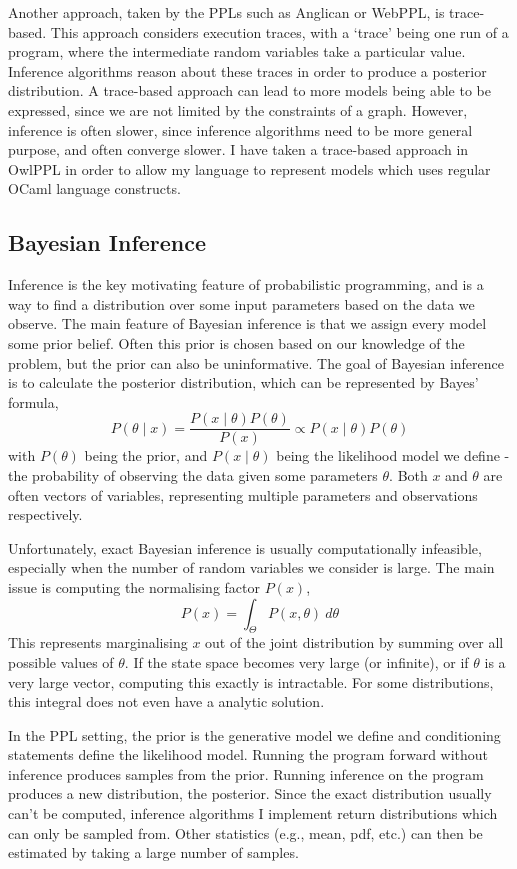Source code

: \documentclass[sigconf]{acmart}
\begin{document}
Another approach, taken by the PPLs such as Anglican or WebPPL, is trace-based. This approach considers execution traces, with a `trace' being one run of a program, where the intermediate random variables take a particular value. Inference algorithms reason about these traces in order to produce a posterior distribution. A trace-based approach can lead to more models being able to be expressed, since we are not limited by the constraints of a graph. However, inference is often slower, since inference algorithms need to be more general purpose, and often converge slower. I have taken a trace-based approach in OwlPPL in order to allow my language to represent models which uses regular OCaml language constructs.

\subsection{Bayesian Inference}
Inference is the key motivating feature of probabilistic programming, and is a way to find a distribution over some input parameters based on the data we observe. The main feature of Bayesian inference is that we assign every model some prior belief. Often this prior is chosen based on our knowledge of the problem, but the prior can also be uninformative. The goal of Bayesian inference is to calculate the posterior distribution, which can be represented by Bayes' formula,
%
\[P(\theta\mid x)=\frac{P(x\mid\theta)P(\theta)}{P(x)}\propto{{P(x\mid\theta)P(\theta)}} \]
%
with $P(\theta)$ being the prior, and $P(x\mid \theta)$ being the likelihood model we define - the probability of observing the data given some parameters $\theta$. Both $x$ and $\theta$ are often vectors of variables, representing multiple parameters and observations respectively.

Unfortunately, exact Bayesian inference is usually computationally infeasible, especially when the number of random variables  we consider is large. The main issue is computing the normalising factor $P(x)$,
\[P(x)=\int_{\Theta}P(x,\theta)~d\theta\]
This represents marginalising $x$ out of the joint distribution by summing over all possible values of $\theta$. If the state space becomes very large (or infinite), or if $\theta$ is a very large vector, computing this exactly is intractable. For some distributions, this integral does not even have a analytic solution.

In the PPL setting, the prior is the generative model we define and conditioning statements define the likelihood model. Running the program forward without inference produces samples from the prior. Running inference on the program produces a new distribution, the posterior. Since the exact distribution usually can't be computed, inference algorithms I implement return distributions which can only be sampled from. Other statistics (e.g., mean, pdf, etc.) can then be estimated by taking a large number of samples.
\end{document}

·····

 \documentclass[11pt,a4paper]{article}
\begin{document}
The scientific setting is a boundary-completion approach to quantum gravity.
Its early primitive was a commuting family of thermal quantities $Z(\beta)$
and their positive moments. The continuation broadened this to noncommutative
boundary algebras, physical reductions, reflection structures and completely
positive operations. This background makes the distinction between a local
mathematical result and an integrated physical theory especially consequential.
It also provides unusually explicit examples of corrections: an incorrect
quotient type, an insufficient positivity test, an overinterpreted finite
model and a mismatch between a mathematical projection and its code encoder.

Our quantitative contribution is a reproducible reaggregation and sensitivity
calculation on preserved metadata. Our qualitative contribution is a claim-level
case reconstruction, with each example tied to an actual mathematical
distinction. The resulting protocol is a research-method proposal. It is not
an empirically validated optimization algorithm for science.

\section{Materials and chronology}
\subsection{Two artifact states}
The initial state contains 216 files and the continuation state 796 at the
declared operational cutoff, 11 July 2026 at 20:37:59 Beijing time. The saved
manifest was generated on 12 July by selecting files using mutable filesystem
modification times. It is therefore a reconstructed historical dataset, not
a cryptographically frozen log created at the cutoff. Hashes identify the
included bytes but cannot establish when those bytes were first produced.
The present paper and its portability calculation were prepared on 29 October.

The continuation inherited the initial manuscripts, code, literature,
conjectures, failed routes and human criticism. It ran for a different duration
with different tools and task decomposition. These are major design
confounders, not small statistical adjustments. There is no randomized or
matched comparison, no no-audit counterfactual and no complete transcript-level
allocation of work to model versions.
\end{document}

·····

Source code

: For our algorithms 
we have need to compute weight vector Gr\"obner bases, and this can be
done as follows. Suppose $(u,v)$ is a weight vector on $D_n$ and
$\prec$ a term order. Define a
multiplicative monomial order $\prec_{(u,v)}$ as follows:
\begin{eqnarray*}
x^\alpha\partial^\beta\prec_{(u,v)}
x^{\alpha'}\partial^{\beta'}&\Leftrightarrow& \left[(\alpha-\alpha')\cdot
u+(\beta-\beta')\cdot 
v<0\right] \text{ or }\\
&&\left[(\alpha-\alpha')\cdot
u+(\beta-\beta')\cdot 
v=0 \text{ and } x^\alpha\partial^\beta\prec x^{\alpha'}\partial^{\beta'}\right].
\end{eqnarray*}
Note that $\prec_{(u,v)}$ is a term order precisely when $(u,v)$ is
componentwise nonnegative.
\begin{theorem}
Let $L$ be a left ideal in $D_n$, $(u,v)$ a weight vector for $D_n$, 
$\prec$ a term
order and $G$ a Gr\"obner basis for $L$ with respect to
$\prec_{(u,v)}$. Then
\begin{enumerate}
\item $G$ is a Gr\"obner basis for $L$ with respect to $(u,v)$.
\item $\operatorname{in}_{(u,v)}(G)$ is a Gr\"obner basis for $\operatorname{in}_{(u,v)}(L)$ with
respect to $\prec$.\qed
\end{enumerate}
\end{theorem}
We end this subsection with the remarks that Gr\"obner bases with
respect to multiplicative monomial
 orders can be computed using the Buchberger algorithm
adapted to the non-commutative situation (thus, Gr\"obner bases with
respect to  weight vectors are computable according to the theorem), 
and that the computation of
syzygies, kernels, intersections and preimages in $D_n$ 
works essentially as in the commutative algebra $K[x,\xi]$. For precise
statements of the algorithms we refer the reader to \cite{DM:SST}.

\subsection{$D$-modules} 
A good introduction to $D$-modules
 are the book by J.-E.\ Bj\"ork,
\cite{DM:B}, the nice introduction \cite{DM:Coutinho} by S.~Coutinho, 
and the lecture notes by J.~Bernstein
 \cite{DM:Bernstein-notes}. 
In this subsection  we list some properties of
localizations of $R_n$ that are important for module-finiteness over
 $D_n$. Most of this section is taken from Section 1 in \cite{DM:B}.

·····

In the data above, start at the line that has "respect to $\prec$.\qed", stop after the line that has "Most of this", and print every line in between exactly as it stands.

-- ANSWER TO THE PROBLEM --
respect to $\prec$.\qed
\end{enumerate}
\end{theorem}
We end this subsection with the remarks that Gr\"obner bases with
respect to multiplicative monomial
 orders can be computed using the Buchberger algorithm
adapted to the non-commutative situation (thus, Gr\"obner bases with
respect to  weight vectors are computable according to the theorem), 
and that the computation of
syzygies, kernels, intersections and preimages in $D_n$ 
works essentially as in the commutative algebra $K[x,\xi]$. For precise
statements of the algorithms we refer the reader to \cite{DM:SST}.

\subsection{$D$-modules} 
A good introduction to $D$-modules
 are the book by J.-E.\ Bj\"ork,
\cite{DM:B}, the nice introduction \cite{DM:Coutinho} by S.~Coutinho, 
and the lecture notes by J.~Bernstein
 \cite{DM:Bernstein-notes}. 
In this subsection  we list some properties of
localizations of $R_n$ that are important for module-finiteness over
 $D_n$. Most of this section is taken from Section 1 in \cite{DM:B}.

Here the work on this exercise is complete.